# Intercooler question



## themudboy (Sep 5, 2002)

I'm dropping an SR20DET into my 96 200SX. I'm looking for an intercooler, and I'm thinking about going with Greddy. Any suggestion's on what intercooler to use that will fit?


----------



## Joel (Jun 11, 2003)

I dont know if any company makes direct fit kits for the 200sx. Take off the front bar, measure it up and then buy a generic cooler to fit. Take it to a engineer or fabricator and get them to weld mounting brackets on the the cooler and custom piping too.
The most common size seems to be 600x300x75

If you really want to go a name brand HKS are good (and not too expensive)


----------



## holy200sx (Jan 8, 2003)

correction.. they make a intercooler kit.. hotshot!.. 1300$ ithink.. with bov, and all the goodies.. check out there site


----------



## James (Apr 29, 2002)

I think Joel is thinking Aussie 200sx... that's our 240 I believe...


----------



## 200SE (Dec 18, 2002)

jgycustoms.com sells the HS intercooler kit, but a couple of my buddies are using starion intercoolers w/ custom piping and it's working out pretty well for them. Hope this helps.


----------



## Guest (Jul 10, 2003)

Forge Motorsports makes a dope front mount that is perfect for a 200sx...I believe JGYcustoms sells them


----------



## javierb14 (Jul 9, 2002)

my old b14....20*3*8 in core....lil bigger with endtanks. u might want to route the piping differently though...i was able to get away with this method since it was 2.0 in tight radius bends.

core on bottom



























240 FMIC pic (blurry)


----------



## Matt4Nissan (Jul 2, 2002)

It's MUCH cheaper to make a FMIC yourself. Find a nice core, a lot of people like the forge unit since it fits well.

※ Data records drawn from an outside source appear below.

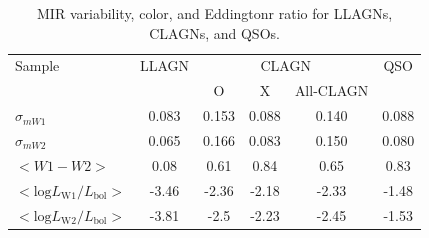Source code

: \documentclass[linenumbers]{aastex631}
\begin{document}
\begin{table}
 \caption{MIR variability, color, and Eddingtonr ratio for LLAGNs, CLAGNs, and QSOs.
}
 \label{table_MIR_var_cor_lum}
 \begin{center}
 \begin{tabular}{lccccc}
 \hline\hline
Sample             & LLAGN &   \multicolumn{3}{c}{CLAGN}        & QSO  \\ 
                   &        &   O & X   & All-CLAGN         &       \\ \hline
$\sigma_{m W1}$    &  0.083      & 0.153    &  0.088  &   0.140   &   0.088  \\ 
$\sigma_{m W2}$    &  0.065      &   0.166 &  0.083   &    0.150  &   0.080    \\ 
$<W1-W2>$          &   0.08      &  0.61   & 0.84      &    0.65    &   0.83   \\ 
$<\mathrm{log} L_\mathrm{W1}/L_\mathrm{bol}>$ & -3.46  &  -2.36  &  -2.18   &  -2.33   &  -1.48\\ 
$<\mathrm{log} L_\mathrm{W2}/L_\mathrm{bol}>$ & -3.81  &   -2.5   &  -2.23   &  -2.45   &   -1.53  \\ 
\hline\hline
\end{tabular}
\end{center}
\end{table}
\end{document}
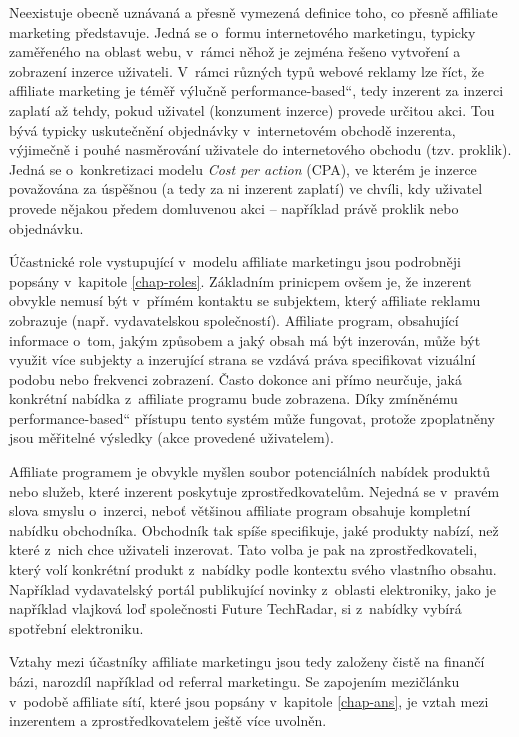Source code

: \documentclass[12pt,twoside,openany]{fithesis}
\begin{document}
Neexistuje obecně uznávaná a přesně vymezená definice toho, co přesně 
affiliate marketing představuje. Jedná se o~formu internetového marketingu, 
typicky zaměřeného na oblast webu, v~rámci něhož je zejména řešeno 
vytvoření a zobrazení inzerce uživateli. V~rámci různých typů webové 
reklamy lze říct, že affiliate marketing je téměř výlučně \glqq 
performance-based\textquotedblleft{}, tedy 
inzerent za inzerci zaplatí až tehdy, pokud uživatel (konzument inzerce) 
provede určitou akci. \cite{performance-based-advertising}{} Tou bývá 
typicky uskutečnění objednávky v~internetovém obchodě inzerenta, 
výjimečně i pouhé nasměrování uživatele do internetového obchodu (tzv. 
proklik). \cite{copmlete-guide-to-am}{} Jedná se o~konkretizaci modelu 
{\em{Cost per action}} (CPA), ve kterém je inzerce 
považována za úspěšnou (a tedy za ni inzerent zaplatí) ve chvíli, kdy 
uživatel provede nějakou předem domluvenou akci -- například právě 
proklik nebo objednávku.

Účastnické role vystupující v~modelu affiliate marketingu jsou podrobněji 
popsány v~kapitole \hyperlink{chap-roles}{{\ref{chap-roles}}}. Základním 
prinicpem ovšem je, že inzerent obvykle nemusí být v~přímém kontaktu se 
subjektem, který affiliate reklamu zobrazuje (např. vydavatelskou 
společností). Affiliate program, obsahující informace o~tom, jakým 
způsobem a jaký obsah má být inzerován, může být využit více subjekty 
a inzerující strana se vzdává práva specifikovat vizuální podobu nebo 
frekvenci zobrazení. Často dokonce ani přímo neurčuje, jaká konkrétní 
nabídka z~affiliate programu bude zobrazena. Díky zmíněnému \glqq 
performance-based\textquotedblleft{} přístupu tento systém může fungovat, 
protože zpoplatněny jsou měřitelné výsledky (akce provedené uživatelem).

Affiliate programem je obvykle myšlen soubor potenciálních nabídek 
produktů nebo služeb, které inzerent poskytuje zprostředkovatelům. 
Nejedná se v~pravém slova smyslu o~inzerci, neboť většinou affiliate 
program obsahuje kompletní nabídku obchodníka. Obchodník tak spíše 
specifikuje, jaké produkty nabízí, než které z~nich chce uživateli 
inzerovat. Tato volba je pak na zprostředkovateli, který volí konkrétní 
produkt z~nabídky podle kontextu svého vlastního obsahu. Například 
vydavatelský portál publikující novinky z~oblasti elektroniky, jako je 
například vlajková loď společnosti Future TechRadar, si z~nabídky 
vybírá spotřební elektroniku.

Vztahy mezi účastníky affiliate marketingu jsou tedy založeny čistě na 
finančí bázi, narozdíl například od referral marketingu. \cite{referral-marketing}{} Se zapojením mezičlánku v~podobě 
affiliate sítí, které jsou popsány v~kapitole 
\hyperlink{chap-ans}{{\ref{chap-ans}}}, je vztah mezi inzerentem a 
zprostředkovatelem ještě více uvolněn.
\end{document}
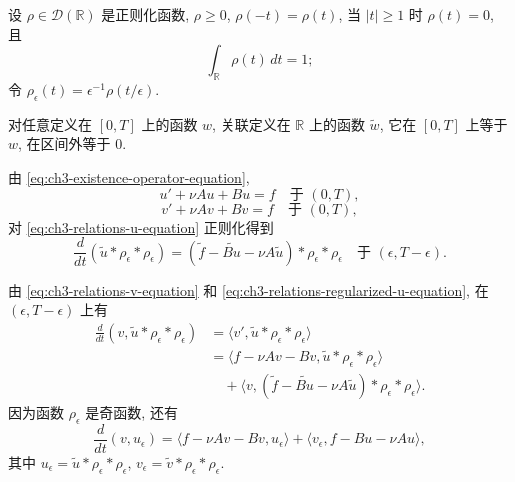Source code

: \begin{Proof}
设 $\rho\in\mathcal D(\mathbb R)$ 是正则化函数, $\rho\geq0$, $\rho(-t)=\rho(t)$, 当 $|t|\geq1$ 时 $\rho(t)=0$, 且
\[
\int_\mathbb R\rho(t)\,dt=1;
\]
令 $\rho_\epsilon(t)=\epsilon^{-1}\rho(t/\epsilon)$.

对任意定义在 $[0,T]$ 上的函数 $w$, 关联定义在 $\mathbb R$ 上的函数 $\widetilde w$, 它在 $[0,T]$ 上等于 $w$, 在区间外等于 $0$.

由 \eqref{eq:ch3-existence-operator-equation},
\begin{equation}
u'+\nu Au+Bu=f\quad\text{于 }(0,T),
\label{eq:ch3-relations-u-equation}
\end{equation}
\begin{equation}
v'+\nu Av+Bv=f\quad\text{于 }(0,T),
\label{eq:ch3-relations-v-equation}
\end{equation}
对 \eqref{eq:ch3-relations-u-equation} 正则化得到
\begin{equation}
\frac d{dt}(\widetilde u*\rho_\epsilon*\rho_\epsilon)
=(\widetilde f-\widetilde{Bu}-\nu A\widetilde u)
*\rho_\epsilon*\rho_\epsilon
\quad\text{于 }(\epsilon,T-\epsilon).
\label{eq:ch3-relations-regularized-u-equation}
\end{equation}

\hypertarget{chapter-03-page-226}{}
由 \eqref{eq:ch3-relations-v-equation} 和 \eqref{eq:ch3-relations-regularized-u-equation}, 在 $(\epsilon,T-\epsilon)$ 上有
\[
\begin{aligned}
\frac d{dt}(v,\widetilde u*\rho_\epsilon*\rho_\epsilon)
&=\langle v',\widetilde u*\rho_\epsilon*\rho_\epsilon\rangle\\
&=\langle f-\nu Av-Bv,\widetilde u*\rho_\epsilon*\rho_\epsilon\rangle\\
&\quad+\langle v,(\widetilde f-\widetilde{Bu}-\nu A\widetilde u)
*\rho_\epsilon*\rho_\epsilon\rangle.
\end{aligned}
\]
因为函数 $\rho_\epsilon$ 是奇函数, 还有
\begin{equation}
\frac d{dt}(v,u_\epsilon)
=\langle f-\nu Av-Bv,u_\epsilon\rangle
+\langle v_\epsilon,f-Bu-\nu Au\rangle,
\label{eq:ch3-relations-regularized-cross-derivative}
\end{equation}
其中 $u_\epsilon=\widetilde u*\rho_\epsilon*\rho_\epsilon$, $v_\epsilon=\widetilde v*\rho_\epsilon*\rho_\epsilon$.


\end{Proof}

Call JC whitney, and order 4 180* U bends. Take your time, and fabricate it yourself. It's not that hard.

Check out http://www.floridasr20s.com Serban did a write up on fabricating your own piping.


----------



## Matt4Nissan (Jul 2, 2002)

*Before I painted it.*


----------



## Fast91SER (Jul 2, 2002)

I agree with Matt, its foolish to buy some expensive pipes when its so easy to make something so basic. If you're not afraid of a little work, do it yourself.


----------



## 93det (Oct 2, 2002)

I got my intercooler from a junkyard for 60 bucks. Polished it, picked up a couple of ubends from a local header shop and pow! intercooler kit less than $200.00. (hint) most custom header shops will have piles of leftover pipes that they will sell for a fraction of what sk speed wants.


----------